Adjusting for lower industrial demand, lower residential/commercial demand and a more competitive power sector, total Indian gas demand in 2040 can be forecast at roughly 97bcm/yr, an increase of 37bcm/yr over current levels. This number itself is optimistic, as demand in China was driven by domestic gas production and pipeline imports, rather than LNG. With higher prices for LNG, there is plenty of chance for India to undershoot the mark.
Downside risks
None of this is to look at two significant downside risks for LNG in India, the smaller of which is that the fuel will simply make no inroads in the power market. In the above analysis, rising demand in the power industry still adds up to a 10bcm/yr increase by 2040 as gas’ share of generation rises from less than 1% to c.3%. But competition in the power market is much tougher than during China’s period of rising gas demand. Renewables are proving to be a cheap and clean energy source that are a better option than gas for governments looking to cut emissions and improve air quality. Grid-scale batteries and other new energy technologies are also likely to muscle in on gas’ role in the electric grid. It is very possible that gas’ share of generation will increase not at all or fall between now and 2040.
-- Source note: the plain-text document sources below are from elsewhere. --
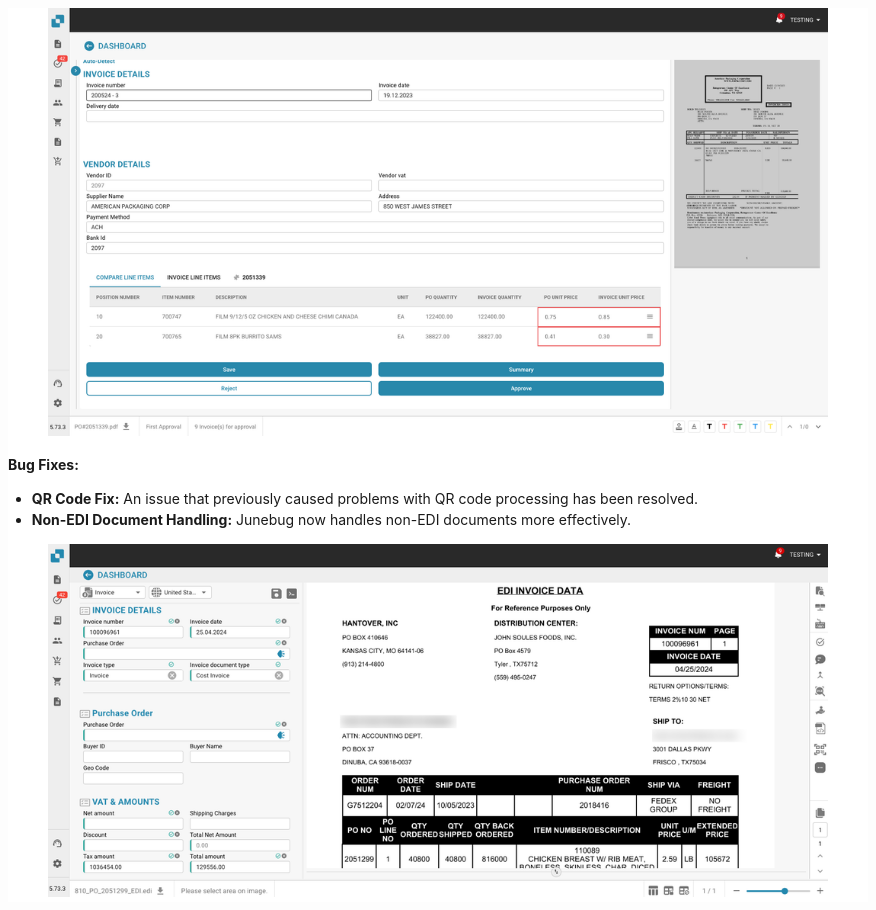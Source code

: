 <figure><img src="../.gitbook/assets/ApprovalScreen1.png" alt=""><figcaption></figcaption></figure></div>

**Bug Fixes:**

* **QR Code Fix:** An issue that previously caused problems with QR code processing has been resolved.
* **Non-EDI Document Handling:** Junebug now handles non-EDI documents more effectively.

<figure><img src="../.gitbook/assets/EDI810-Invoice.png" alt=""><figcaption></figcaption></figure>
The second significant downside risk for those looking to sell LNG to India is domestic gas. Production has been falling steadily since peaking at nearly 50bcm in 2010 and is now hovering around 30bcm/yr. But production is almost certainly held low by government price controls on domestic gas. While in the short term, it is likely that domestic production will continue to fall, it is far from unlikely that Indian domestic production will attain its previous height over the next 15 years, particularly if the government were to further liberalise gas markets. Growing domestic production would likely stimulate some gas consumption, but it will also eat away at LNG demand. Collectively, higher domestic production and less demand in the power sector could further lower eventual Indian LNG demand.
All about price
Price will be a factor. If LNG prices remain structurally lower than they were over 2015–21, when China’s LNG demand picked up and Japan-delivered LNG averaged $9.58/m Btu, perhaps Indian demand will jump higher than predicted here, but India will still not have the same purchasing power than China during its period of demand expansion and less willing to absorb high prices. And LNG prices in that range are hardly a dream scenario for traders and producers. Given that relative poverty, it is unlikely India can bid up prices far.